**Exercise instructions**. Reproduce exactly, and solely, the lines running from the top of the data below through the line with "Результатом данной работы", both inclusive. Omit pictures.

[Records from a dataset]
___

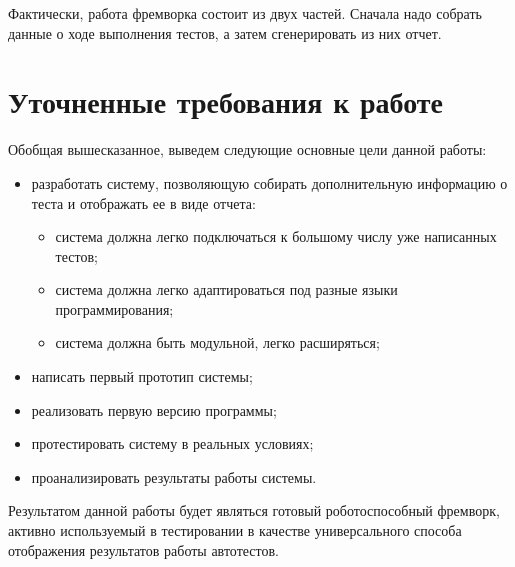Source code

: Фактически, работа фремворка состоит из двух частей. Сначала надо собрать данные о ходе выполнения тестов, а затем сгенерировать из них отчет. 

\section{Уточненные требования к работе}

Обобщая вышесказанное, выведем следующие основные цели данной работы:

\begin{itemize}
\item разработать систему, позволяющую собирать дополнительную информацию о теста и отображать ее в виде отчета:
\begin{itemize}
\item система должна легко подключаться к большому числу уже написанных тестов;
\item система должна легко адаптироваться под разные языки программирования;
\item система должна быть модульной, легко расширяться;
\end{itemize}
\item написать первый прототип системы;
\item реализовать первую версию программы;
\item протестировать систему в реальных условиях;
\item проанализировать результаты работы системы.
\end{itemize}

Результатом данной работы будет являться готовый роботоспособный фремворк, активно используемый в тестировании в качестве универсального способа
отображения результатов работы автотестов.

___

**Problem solution**.
Source code

: Фактически, работа фремворка состоит из двух частей. Сначала надо собрать данные о ходе выполнения тестов, а затем сгенерировать из них отчет. 

\section{Уточненные требования к работе}

Обобщая вышесказанное, выведем следующие основные цели данной работы:

\begin{itemize}
\item разработать систему, позволяющую собирать дополнительную информацию о теста и отображать ее в виде отчета:
\begin{itemize}
\item система должна легко подключаться к большому числу уже написанных тестов;
\item система должна легко адаптироваться под разные языки программирования;
\item система должна быть модульной, легко расширяться;
\end{itemize}
\item написать первый прототип системы;
\item реализовать первую версию программы;
\item протестировать систему в реальных условиях;
\item проанализировать результаты работы системы.
\end{itemize}

Результатом данной работы будет являться готовый роботоспособный фремворк, активно используемый в тестировании в качестве универсального способа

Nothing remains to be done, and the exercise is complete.